Work to complete
Present each line of the entries below that holds the word "maxSize".

Data supplied
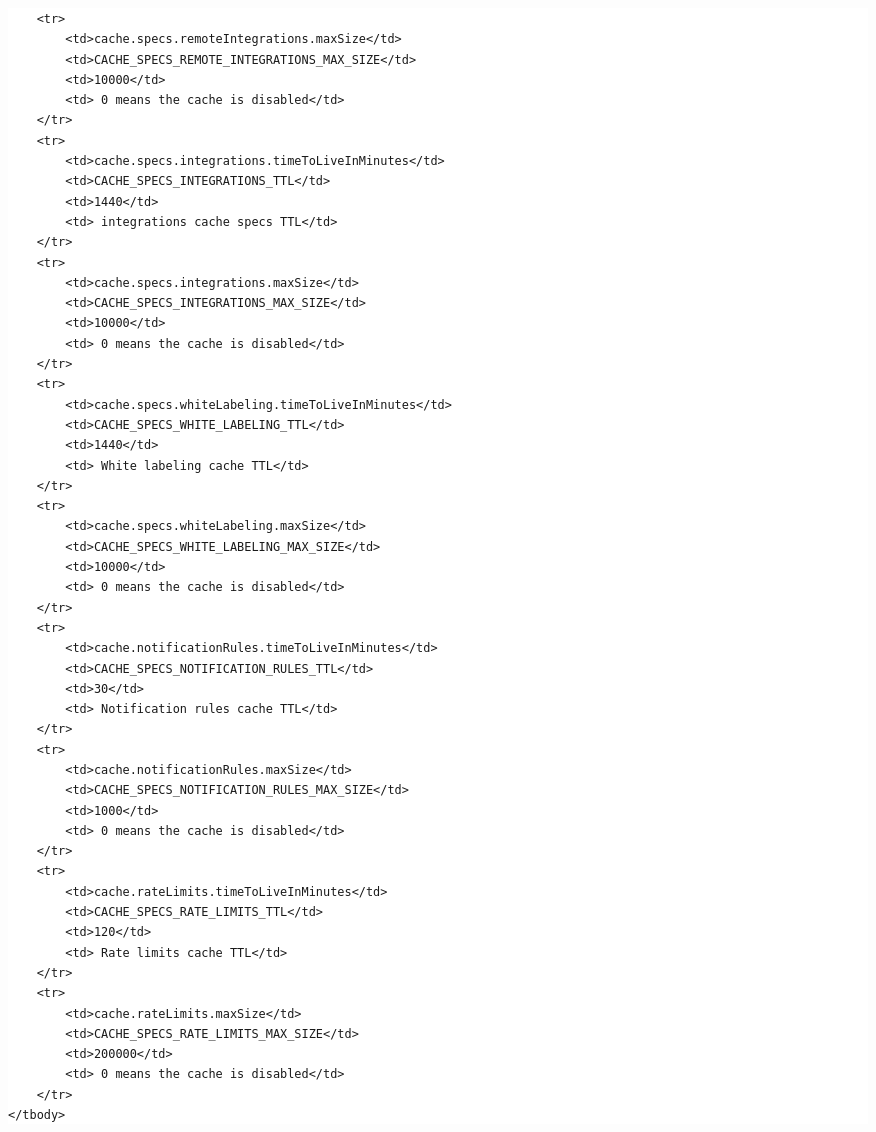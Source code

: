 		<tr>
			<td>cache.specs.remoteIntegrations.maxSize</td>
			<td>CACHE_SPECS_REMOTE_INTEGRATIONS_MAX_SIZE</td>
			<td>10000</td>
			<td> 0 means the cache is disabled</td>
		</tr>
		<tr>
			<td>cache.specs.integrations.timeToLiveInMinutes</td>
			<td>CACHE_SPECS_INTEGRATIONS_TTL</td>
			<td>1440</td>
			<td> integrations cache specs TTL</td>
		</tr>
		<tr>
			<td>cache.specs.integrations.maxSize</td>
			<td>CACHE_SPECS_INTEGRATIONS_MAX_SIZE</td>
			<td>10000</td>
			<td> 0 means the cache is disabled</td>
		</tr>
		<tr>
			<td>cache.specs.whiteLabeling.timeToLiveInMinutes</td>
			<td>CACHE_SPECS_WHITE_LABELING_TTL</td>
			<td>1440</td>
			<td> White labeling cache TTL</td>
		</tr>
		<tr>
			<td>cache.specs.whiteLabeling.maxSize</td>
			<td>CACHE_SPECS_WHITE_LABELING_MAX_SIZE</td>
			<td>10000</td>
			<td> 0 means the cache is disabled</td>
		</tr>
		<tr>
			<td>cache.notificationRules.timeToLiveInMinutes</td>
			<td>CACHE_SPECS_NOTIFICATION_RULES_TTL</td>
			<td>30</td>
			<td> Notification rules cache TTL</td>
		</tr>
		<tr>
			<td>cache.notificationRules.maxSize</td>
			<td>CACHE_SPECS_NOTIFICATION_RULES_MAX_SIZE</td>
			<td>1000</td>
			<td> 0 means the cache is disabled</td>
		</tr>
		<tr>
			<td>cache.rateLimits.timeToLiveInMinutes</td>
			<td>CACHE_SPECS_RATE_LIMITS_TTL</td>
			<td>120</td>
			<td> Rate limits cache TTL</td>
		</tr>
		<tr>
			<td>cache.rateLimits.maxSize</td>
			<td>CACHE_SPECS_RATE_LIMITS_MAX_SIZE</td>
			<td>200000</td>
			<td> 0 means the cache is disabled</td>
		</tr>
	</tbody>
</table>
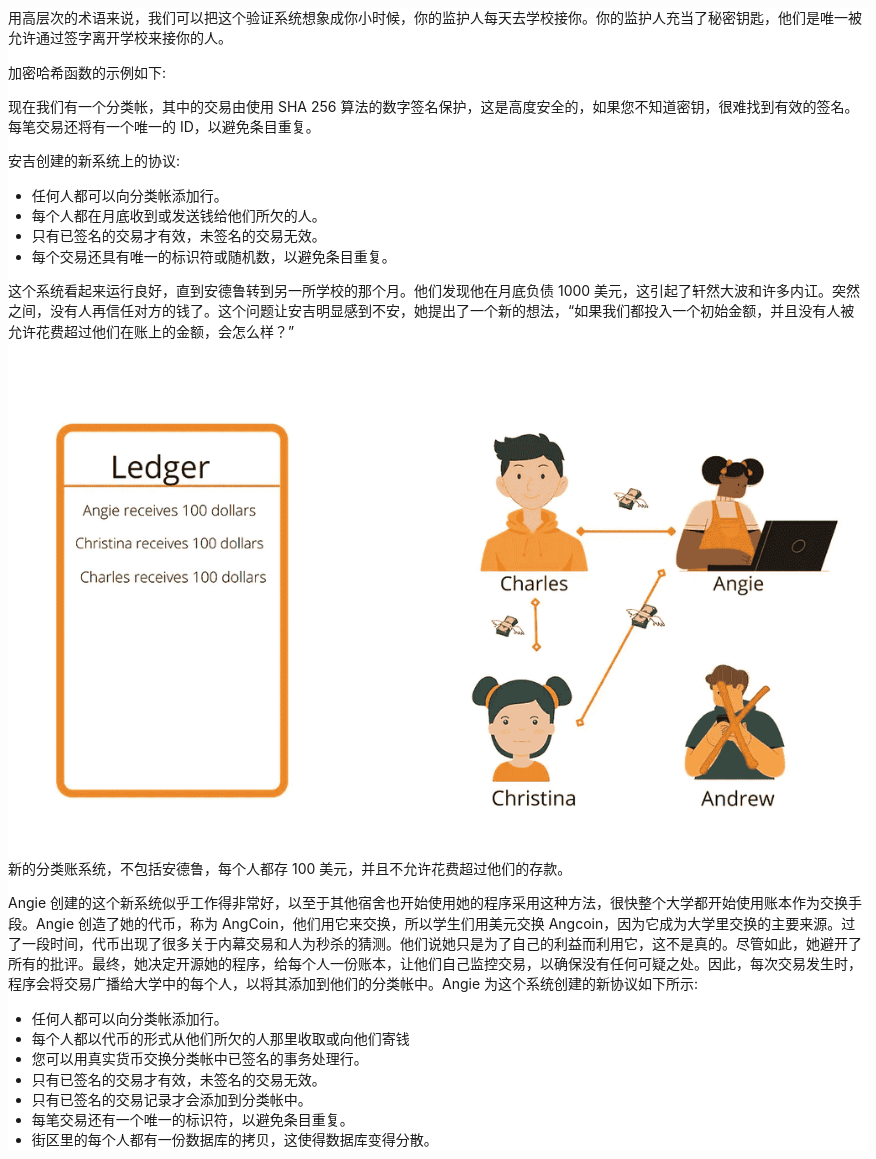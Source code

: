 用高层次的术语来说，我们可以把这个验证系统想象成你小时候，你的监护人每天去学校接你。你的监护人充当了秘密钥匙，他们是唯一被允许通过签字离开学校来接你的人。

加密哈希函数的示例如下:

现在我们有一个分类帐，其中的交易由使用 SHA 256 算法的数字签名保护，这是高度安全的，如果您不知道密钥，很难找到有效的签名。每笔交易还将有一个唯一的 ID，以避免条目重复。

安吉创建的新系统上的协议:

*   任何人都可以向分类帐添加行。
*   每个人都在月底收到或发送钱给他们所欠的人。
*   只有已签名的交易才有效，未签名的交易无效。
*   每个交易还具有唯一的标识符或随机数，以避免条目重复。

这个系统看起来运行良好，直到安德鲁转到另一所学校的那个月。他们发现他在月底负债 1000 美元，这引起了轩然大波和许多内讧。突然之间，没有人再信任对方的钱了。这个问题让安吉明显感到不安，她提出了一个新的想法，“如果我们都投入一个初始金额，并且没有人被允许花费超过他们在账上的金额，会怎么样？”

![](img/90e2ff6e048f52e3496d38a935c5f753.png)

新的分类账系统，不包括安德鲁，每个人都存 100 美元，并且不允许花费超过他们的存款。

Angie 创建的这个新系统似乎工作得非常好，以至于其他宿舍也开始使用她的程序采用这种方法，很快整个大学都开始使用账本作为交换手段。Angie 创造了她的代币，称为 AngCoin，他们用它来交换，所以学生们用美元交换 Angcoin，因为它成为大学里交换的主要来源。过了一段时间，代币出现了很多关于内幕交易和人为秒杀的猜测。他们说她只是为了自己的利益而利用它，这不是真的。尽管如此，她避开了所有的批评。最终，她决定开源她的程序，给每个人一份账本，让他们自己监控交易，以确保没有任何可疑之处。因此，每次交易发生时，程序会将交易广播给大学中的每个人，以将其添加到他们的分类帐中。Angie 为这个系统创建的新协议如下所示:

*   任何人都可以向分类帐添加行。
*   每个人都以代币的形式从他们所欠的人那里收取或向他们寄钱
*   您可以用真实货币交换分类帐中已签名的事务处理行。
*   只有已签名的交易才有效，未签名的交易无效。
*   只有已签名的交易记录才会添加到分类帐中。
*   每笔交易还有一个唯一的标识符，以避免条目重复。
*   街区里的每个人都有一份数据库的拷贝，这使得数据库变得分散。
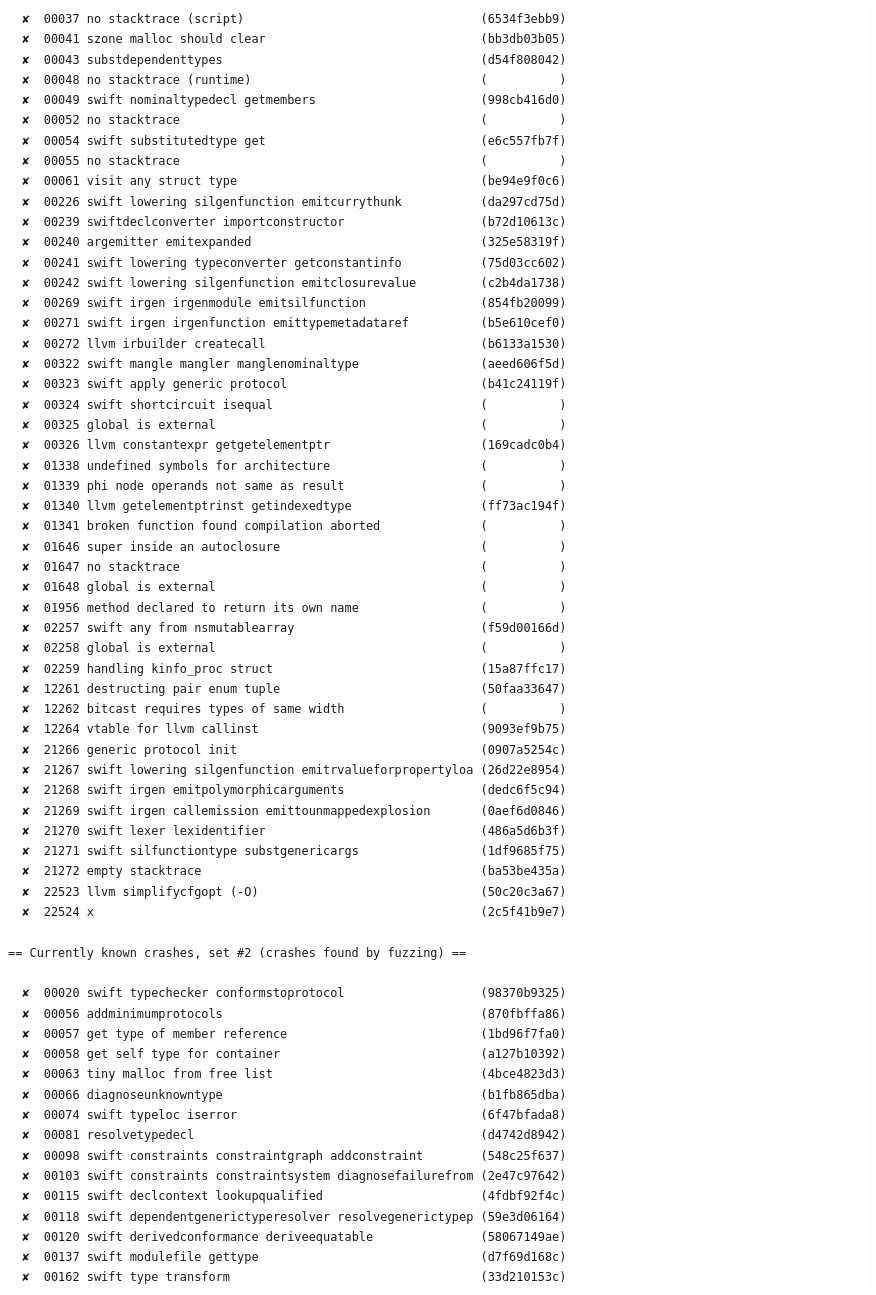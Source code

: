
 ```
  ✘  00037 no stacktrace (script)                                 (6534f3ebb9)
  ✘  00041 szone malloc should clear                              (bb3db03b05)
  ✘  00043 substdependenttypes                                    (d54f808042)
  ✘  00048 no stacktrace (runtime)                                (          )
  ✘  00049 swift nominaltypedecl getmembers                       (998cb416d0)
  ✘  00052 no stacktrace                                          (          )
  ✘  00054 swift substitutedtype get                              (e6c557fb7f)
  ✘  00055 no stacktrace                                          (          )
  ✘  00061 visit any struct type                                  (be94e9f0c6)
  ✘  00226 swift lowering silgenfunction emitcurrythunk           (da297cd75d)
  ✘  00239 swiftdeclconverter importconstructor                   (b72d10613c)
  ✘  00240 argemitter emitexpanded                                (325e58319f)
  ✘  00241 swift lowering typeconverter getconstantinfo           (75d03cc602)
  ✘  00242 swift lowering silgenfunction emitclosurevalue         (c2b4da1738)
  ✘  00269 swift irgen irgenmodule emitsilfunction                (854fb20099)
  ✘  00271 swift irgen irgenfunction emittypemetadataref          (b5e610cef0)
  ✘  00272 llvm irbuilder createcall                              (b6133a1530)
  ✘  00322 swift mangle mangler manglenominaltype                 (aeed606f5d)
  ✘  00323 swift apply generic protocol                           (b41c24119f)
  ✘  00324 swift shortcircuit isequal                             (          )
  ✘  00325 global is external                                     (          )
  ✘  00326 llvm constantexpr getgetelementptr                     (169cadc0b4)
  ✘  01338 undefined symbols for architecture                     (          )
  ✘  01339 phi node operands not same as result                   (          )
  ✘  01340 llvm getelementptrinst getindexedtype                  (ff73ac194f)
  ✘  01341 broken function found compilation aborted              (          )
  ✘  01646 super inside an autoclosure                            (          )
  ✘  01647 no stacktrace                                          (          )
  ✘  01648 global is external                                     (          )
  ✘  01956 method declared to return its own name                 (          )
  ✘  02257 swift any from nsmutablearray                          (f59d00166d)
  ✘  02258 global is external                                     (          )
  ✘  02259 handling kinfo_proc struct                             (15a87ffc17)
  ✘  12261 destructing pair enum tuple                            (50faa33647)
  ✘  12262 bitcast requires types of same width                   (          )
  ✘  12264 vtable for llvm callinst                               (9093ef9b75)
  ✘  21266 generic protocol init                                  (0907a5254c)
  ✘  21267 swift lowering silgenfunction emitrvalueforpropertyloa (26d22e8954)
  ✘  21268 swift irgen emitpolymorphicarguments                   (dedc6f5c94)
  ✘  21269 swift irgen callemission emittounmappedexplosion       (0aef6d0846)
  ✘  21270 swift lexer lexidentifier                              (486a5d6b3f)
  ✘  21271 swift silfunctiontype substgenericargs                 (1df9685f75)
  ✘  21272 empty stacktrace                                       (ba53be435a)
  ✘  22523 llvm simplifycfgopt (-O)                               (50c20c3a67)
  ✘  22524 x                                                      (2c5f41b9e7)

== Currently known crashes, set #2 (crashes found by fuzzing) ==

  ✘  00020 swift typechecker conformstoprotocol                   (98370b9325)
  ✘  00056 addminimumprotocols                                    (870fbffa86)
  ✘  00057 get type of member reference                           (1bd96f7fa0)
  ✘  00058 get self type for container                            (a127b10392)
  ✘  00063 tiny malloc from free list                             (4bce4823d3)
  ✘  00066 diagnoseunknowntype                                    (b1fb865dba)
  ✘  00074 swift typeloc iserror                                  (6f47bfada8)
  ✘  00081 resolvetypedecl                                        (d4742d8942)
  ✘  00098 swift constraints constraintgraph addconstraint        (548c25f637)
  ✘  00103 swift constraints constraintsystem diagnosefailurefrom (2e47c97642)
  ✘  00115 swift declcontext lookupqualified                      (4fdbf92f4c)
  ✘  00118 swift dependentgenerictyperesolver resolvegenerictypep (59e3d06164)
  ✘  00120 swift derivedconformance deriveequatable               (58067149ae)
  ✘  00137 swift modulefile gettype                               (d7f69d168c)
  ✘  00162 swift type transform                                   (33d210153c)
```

Exercise answer
			<td>cache.specs.remoteIntegrations.maxSize</td>
			<td>cache.specs.integrations.maxSize</td>
			<td>cache.specs.whiteLabeling.maxSize</td>
			<td>cache.notificationRules.maxSize</td>
			<td>cache.rateLimits.maxSize</td>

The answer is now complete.